(RECORDS PROVIDED Opens)
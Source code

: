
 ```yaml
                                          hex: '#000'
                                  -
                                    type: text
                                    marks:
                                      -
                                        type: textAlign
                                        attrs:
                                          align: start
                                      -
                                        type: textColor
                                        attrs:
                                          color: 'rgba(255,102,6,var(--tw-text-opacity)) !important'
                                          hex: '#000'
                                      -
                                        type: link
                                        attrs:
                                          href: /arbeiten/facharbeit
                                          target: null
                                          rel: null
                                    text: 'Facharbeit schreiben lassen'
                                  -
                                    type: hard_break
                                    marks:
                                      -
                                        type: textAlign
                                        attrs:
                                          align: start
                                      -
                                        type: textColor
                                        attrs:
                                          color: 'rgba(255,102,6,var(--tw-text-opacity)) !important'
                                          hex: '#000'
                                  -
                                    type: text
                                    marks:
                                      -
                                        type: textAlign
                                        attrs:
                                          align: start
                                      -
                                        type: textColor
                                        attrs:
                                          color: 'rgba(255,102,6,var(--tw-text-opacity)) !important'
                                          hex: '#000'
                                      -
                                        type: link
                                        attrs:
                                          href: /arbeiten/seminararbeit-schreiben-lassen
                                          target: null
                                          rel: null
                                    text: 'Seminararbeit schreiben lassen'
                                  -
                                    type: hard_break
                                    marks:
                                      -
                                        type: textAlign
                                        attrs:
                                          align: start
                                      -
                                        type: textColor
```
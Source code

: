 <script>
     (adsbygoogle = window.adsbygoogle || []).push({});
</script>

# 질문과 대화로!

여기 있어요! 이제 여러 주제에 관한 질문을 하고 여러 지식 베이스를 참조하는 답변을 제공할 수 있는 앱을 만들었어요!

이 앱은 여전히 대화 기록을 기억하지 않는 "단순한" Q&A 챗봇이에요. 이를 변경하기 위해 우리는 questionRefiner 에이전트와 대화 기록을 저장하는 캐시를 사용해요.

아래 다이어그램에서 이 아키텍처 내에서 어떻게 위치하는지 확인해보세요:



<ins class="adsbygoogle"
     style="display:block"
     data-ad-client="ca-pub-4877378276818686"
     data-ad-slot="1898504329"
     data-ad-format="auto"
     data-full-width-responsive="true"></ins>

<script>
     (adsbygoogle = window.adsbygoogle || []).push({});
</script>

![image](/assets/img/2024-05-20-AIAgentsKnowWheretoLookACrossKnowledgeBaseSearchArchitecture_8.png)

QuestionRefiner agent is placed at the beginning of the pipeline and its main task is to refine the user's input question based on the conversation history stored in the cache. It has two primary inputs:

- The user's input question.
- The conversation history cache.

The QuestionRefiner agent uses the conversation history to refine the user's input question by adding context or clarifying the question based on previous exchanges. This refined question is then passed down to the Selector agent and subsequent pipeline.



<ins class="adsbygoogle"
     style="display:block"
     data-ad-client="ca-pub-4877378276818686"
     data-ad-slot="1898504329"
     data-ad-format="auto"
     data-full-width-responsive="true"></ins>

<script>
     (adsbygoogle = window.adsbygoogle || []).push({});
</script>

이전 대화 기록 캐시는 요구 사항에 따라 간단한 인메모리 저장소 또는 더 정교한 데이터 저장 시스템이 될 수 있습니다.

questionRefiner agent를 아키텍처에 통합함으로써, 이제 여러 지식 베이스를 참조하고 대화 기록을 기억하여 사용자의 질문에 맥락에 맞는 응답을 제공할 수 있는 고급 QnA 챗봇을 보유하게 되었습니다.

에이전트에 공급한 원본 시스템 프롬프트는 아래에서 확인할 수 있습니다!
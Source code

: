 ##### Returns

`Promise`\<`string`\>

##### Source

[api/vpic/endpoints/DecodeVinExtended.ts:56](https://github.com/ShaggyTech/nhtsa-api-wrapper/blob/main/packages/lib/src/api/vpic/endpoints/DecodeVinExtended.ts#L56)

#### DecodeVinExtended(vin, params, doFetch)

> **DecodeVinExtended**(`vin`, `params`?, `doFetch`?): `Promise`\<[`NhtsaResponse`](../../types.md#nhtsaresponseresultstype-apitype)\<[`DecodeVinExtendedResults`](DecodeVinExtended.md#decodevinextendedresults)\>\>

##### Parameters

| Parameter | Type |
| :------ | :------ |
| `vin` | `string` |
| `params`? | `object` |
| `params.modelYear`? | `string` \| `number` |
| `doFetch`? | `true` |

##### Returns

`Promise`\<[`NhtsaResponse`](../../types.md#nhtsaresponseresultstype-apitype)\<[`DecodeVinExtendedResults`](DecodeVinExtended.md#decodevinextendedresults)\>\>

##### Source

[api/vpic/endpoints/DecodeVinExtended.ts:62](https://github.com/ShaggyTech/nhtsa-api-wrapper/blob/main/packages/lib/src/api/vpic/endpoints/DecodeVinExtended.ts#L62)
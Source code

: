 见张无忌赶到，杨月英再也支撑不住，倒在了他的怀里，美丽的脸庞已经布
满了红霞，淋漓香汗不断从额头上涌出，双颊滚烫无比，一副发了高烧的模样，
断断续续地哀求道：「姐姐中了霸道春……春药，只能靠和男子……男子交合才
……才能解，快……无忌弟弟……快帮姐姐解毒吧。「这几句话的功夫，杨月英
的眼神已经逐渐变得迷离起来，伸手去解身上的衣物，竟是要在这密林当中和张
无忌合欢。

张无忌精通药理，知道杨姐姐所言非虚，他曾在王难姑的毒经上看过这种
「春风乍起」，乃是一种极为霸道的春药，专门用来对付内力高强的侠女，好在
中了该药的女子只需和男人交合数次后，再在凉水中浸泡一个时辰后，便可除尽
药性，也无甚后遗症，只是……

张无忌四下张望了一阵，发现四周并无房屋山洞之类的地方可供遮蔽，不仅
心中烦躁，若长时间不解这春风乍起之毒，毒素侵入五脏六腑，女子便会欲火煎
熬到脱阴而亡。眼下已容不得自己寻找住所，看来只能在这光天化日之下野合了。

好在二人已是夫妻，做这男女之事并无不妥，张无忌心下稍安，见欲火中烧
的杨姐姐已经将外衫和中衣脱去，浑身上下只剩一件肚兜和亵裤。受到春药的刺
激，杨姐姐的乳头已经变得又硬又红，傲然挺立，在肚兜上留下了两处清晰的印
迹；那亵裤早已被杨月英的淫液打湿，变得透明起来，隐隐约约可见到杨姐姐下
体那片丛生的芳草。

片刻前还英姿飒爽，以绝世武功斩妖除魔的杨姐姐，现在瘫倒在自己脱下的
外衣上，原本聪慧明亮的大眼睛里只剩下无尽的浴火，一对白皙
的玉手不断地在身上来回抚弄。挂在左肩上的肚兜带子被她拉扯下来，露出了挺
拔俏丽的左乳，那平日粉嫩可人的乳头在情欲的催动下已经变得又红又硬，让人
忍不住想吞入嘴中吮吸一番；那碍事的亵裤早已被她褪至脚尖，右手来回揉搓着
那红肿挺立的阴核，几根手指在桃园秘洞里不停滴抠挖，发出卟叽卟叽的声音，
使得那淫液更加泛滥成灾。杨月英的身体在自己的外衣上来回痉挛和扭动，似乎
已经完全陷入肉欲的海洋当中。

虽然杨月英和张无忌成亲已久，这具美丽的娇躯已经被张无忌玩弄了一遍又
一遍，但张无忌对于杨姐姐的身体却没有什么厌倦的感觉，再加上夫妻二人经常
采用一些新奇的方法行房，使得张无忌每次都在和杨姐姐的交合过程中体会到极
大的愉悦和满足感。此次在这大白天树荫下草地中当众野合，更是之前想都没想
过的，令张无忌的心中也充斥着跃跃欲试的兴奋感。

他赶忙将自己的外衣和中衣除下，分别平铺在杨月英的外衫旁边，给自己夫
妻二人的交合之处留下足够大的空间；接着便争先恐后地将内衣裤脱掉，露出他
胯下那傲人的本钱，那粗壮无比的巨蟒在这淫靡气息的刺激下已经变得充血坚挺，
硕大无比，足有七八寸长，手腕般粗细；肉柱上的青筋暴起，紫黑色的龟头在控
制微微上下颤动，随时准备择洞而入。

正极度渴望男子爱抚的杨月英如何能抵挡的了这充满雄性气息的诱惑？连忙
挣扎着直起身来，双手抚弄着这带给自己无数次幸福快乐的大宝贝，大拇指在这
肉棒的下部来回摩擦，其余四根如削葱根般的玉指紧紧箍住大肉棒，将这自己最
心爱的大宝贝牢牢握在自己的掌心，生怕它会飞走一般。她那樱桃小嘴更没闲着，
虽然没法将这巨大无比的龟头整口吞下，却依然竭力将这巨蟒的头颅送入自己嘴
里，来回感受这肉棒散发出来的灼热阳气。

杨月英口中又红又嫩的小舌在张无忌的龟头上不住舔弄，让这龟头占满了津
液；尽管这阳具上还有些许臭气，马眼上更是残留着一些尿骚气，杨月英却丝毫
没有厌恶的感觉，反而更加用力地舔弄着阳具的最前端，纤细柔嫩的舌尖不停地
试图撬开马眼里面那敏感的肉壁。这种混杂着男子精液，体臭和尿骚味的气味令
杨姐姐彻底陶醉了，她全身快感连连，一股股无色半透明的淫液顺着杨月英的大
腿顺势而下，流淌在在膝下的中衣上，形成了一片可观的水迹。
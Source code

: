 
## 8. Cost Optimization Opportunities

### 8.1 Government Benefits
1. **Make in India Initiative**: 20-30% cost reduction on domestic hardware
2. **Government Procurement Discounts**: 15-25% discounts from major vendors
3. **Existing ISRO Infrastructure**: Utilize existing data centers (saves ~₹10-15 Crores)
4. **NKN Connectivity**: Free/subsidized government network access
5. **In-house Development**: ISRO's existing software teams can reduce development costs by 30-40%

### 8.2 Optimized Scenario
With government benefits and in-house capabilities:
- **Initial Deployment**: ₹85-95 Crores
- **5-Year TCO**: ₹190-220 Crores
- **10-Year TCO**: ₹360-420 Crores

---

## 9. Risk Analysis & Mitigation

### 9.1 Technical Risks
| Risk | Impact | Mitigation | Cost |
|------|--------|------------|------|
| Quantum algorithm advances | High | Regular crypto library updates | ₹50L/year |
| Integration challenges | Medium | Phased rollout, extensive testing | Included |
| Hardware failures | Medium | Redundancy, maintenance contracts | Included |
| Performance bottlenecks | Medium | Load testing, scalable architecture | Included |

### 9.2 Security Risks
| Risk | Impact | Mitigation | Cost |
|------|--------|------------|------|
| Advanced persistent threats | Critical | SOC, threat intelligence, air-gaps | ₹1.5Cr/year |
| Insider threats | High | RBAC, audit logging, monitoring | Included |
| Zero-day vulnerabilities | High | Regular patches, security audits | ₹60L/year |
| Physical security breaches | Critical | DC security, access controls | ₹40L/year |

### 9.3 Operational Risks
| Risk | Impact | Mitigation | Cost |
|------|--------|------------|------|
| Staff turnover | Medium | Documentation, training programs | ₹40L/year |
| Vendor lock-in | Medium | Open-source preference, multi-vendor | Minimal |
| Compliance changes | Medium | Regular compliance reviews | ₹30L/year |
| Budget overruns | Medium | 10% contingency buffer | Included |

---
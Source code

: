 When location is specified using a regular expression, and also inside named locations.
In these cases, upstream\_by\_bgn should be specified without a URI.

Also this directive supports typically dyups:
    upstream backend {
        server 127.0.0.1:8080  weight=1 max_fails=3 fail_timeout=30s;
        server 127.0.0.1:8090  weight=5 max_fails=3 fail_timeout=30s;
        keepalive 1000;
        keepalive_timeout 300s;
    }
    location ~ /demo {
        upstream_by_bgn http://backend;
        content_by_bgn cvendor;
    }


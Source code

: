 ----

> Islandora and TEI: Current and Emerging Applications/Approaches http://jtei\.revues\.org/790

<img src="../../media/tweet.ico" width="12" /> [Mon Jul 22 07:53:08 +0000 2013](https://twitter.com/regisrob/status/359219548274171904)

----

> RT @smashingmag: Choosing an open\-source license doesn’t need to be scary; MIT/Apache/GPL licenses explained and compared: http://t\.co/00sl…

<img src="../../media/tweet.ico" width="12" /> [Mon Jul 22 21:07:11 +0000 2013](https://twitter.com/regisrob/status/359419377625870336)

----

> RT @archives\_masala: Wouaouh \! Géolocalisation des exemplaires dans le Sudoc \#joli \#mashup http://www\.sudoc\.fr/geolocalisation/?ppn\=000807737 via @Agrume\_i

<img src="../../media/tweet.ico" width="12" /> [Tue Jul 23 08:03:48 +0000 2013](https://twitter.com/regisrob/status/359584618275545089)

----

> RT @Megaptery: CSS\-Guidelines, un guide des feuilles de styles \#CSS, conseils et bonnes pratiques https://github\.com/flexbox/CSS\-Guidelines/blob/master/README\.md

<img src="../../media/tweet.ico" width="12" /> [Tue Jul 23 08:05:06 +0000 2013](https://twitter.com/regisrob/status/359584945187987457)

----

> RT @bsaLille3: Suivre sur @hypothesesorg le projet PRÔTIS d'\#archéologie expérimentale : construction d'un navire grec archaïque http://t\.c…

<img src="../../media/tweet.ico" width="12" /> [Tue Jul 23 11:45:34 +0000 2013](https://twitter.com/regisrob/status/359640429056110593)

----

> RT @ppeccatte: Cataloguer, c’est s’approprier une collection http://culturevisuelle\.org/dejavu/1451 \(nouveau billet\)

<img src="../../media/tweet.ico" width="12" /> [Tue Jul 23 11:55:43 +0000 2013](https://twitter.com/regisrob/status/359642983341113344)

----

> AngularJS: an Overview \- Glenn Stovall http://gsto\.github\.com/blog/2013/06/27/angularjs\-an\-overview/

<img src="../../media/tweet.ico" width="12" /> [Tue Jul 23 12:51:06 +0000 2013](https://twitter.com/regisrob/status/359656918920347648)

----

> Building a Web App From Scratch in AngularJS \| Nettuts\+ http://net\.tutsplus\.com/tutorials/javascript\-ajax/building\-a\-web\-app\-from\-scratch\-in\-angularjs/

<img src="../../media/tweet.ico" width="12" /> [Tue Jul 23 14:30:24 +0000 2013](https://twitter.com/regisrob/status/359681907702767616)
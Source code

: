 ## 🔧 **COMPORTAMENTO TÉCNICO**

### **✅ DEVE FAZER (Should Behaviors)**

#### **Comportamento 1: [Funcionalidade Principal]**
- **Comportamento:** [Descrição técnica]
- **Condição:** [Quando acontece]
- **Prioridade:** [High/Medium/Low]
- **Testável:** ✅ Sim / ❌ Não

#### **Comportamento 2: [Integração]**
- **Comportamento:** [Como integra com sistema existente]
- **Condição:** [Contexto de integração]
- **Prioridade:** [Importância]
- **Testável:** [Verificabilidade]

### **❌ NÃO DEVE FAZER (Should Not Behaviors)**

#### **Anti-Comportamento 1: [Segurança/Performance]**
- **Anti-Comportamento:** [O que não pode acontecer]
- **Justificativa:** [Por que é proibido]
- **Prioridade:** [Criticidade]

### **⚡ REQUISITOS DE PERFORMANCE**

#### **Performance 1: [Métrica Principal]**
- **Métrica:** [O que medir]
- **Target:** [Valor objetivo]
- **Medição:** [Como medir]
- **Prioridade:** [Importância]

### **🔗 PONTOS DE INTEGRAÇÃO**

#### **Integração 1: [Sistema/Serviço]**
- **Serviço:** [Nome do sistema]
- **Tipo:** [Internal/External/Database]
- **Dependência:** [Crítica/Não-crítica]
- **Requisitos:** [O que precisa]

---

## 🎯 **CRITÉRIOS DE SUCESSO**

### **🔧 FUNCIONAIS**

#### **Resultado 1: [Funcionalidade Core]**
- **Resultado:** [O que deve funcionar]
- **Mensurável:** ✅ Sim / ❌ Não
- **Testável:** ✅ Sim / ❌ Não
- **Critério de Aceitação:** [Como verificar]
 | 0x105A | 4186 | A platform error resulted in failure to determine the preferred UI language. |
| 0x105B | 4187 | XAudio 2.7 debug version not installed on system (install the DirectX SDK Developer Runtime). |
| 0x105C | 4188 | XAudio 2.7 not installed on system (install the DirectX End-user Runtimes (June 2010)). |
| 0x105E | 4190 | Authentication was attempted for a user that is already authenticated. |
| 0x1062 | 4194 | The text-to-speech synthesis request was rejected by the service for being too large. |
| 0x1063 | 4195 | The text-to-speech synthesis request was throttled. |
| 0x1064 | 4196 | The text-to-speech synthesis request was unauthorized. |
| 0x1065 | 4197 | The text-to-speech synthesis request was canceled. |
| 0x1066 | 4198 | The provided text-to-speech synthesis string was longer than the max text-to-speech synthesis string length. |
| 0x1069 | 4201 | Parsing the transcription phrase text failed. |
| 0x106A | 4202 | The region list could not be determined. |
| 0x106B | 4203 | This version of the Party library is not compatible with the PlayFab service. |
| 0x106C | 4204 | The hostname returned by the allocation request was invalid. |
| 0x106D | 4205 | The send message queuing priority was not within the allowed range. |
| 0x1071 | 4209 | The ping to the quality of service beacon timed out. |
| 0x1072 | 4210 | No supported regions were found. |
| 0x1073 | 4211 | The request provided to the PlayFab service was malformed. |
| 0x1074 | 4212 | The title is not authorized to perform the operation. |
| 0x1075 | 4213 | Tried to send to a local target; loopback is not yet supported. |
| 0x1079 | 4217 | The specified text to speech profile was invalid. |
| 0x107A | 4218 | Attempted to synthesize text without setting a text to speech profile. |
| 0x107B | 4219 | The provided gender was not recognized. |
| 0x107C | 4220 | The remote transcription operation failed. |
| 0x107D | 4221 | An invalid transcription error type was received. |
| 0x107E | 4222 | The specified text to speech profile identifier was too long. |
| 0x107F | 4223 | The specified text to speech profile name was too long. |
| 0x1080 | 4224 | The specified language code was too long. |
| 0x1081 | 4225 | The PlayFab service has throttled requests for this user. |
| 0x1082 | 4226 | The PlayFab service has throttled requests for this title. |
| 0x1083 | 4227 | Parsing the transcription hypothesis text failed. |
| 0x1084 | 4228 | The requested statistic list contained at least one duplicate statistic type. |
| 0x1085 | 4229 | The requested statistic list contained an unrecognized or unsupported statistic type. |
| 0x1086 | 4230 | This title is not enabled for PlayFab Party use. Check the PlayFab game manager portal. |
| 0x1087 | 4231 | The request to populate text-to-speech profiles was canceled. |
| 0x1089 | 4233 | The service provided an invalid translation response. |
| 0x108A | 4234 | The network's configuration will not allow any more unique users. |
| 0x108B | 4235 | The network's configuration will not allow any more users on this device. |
(RECORDS PROVIDED Closes)
Show all lines from the data that contain "angularjs".

> AngularJS: an Overview \- Glenn Stovall http://gsto\.github\.com/blog/2013/06/27/angularjs\-an\-overview/
> Building a Web App From Scratch in AngularJS \| Nettuts\+ http://net\.tutsplus\.com/tutorials/javascript\-ajax/building\-a\-web\-app\-from\-scratch\-in\-angularjs/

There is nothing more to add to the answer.